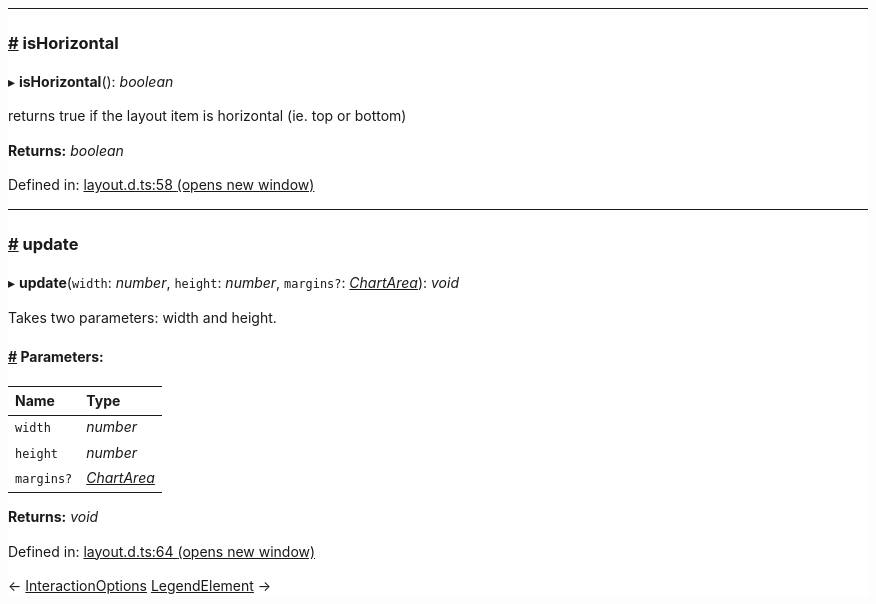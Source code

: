 ------------------------------------------------------------------------

### <a href="#ishorizontal" class="header-anchor">#</a> isHorizontal

▸ **isHorizontal**(): *boolean*

returns true if the layout item is horizontal (ie. top or bottom)

**Returns:** *boolean*

Defined in: [layout.d.ts:58 <span class="sr-only">(opens new window)</span>](https://github.com/chartjs/Chart.js/blob/0f1d07a/types/layout.d.ts#L58)

------------------------------------------------------------------------

### <a href="#update" class="header-anchor">#</a> update

▸ **update**(`width`: *number*, `height`: *number*, `margins?`: [*ChartArea*](/docs/3.2.0/api/interfaces/chartarea.html)): *void*

Takes two parameters: width and height.

#### <a href="#parameters-2" class="header-anchor">#</a> Parameters:

<table><thead><tr class="header"><th style="text-align: left;">Name</th><th style="text-align: left;">Type</th></tr></thead><tbody><tr class="odd"><td style="text-align: left;"><code>width</code></td><td style="text-align: left;"><em>number</em></td></tr><tr class="even"><td style="text-align: left;"><code>height</code></td><td style="text-align: left;"><em>number</em></td></tr><tr class="odd"><td style="text-align: left;"><code>margins?</code></td><td style="text-align: left;"><a href="/docs/3.2.0/api/interfaces/chartarea.html"><em>ChartArea</em></a></td></tr></tbody></table>

**Returns:** *void*

Defined in: [layout.d.ts:64 <span class="sr-only">(opens new window)</span>](https://github.com/chartjs/Chart.js/blob/0f1d07a/types/layout.d.ts#L64)

<span class="prev"> ← <a href="/docs/3.2.0/api/interfaces/interactionoptions.html" class="prev">InteractionOptions</a> </span> <span class="next"> [LegendElement](/docs/3.2.0/api/interfaces/legendelement.html) → </span>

____________________

→ Your objective: When the string "window" appears in a line of the records above, that line is to be copied.

→ Result for this task:
Defined in: [layout.d.ts:58 <span class="sr-only">(opens new window)</span>](https://github.com/chartjs/Chart.js/blob/0f1d07a/types/layout.d.ts#L58)
Defined in: [layout.d.ts:64 <span class="sr-only">(opens new window)</span>](https://github.com/chartjs/Chart.js/blob/0f1d07a/types/layout.d.ts#L64)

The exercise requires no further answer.